Once I had my CSP right, I wanted to see how it performed. Now, in a world where I could control response headers I would have added it as a "report only" CSP but because I can only modify the HTML and report only isn't supported in meta tags, that wasn't going to work. Instead, I used Fiddler script to add it on the fly at the local proxy level using the following code:
if (oSession.HostnameIs("www.troyhunt.com")) { oSession.oResponse.headers["Content-Security-Policy"] = "[csp goes here]"; }
And then I literally just browsed around the site with Fiddler open and the console snapped over to another window then clicked links, used features such as the newsletter signup down the bottom and made sure there were no errors. And, of course, there were errors. For example, Disqus was attempting to use unsafe-eval which I later discovered was due to having this option checked:
This is the feature that lists other discussions on my site under the ones about the current page. Oddly though, after disabling then re-enabling the option it appeared to no longer use eval which promptly solved that problem.

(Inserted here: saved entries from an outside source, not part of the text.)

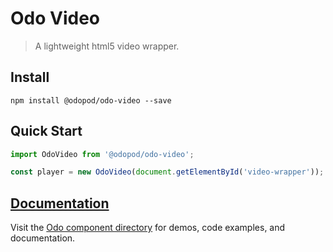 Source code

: # Odo Video

> A lightweight html5 video wrapper.

## Install

```shell
npm install @odopod/odo-video --save
```

## Quick Start

```js
import OdoVideo from '@odopod/odo-video';

const player = new OdoVideo(document.getElementById('video-wrapper'));
```

## [Documentation][permalink]

Visit the [Odo component directory][permalink] for demos, code examples, and documentation.

[permalink]: http://code.odopod.com/odo-video/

Another reoccurring issue was the presence of onClick events on some tags. I removed those and replaced them with event listeners declared in the JS that's in the source of this page and is whitelisted by the SHA-256 hash script source.
There were a few similar minor issues and frankly, the fixes usually amounted to what we'd consider to be cleaner code anyway. Once I was happy all that was solid, I pushed it out and by virtue of this page now working for you (I assume it's working given you've read this far!), it's pretty much job done.
Having said that, I will have missed a few things. There's going on 9 years of blogs spanning hundreds of individual posts and there will be the odd CSP violation here and there. But that's the joy of reporting - I'll keep monitoring them in Report URI and when I see one pop up I'll give it a quick fix. Yes, it will mean that something will likely have broken in order to cause the report to be generated in the first place, but it'll be something non-critical like an image embedded from another host.
Lastly, for those of you wanting to follow this path, you must report on CSP violations. Not only is it essential to know if your CSP is inadvertently blocking something it shouldn't be, you absolutely want to know when something unintended is injected into your site by someone else - that's the whole point of CSPs! Of course, we'd love you to use Report URI to do this (you get 10k free reports per month which will give you a really good idea of what's happening), but even if you roll your own reporting endpoint, just make sure you have something that lets you keep track of those violations.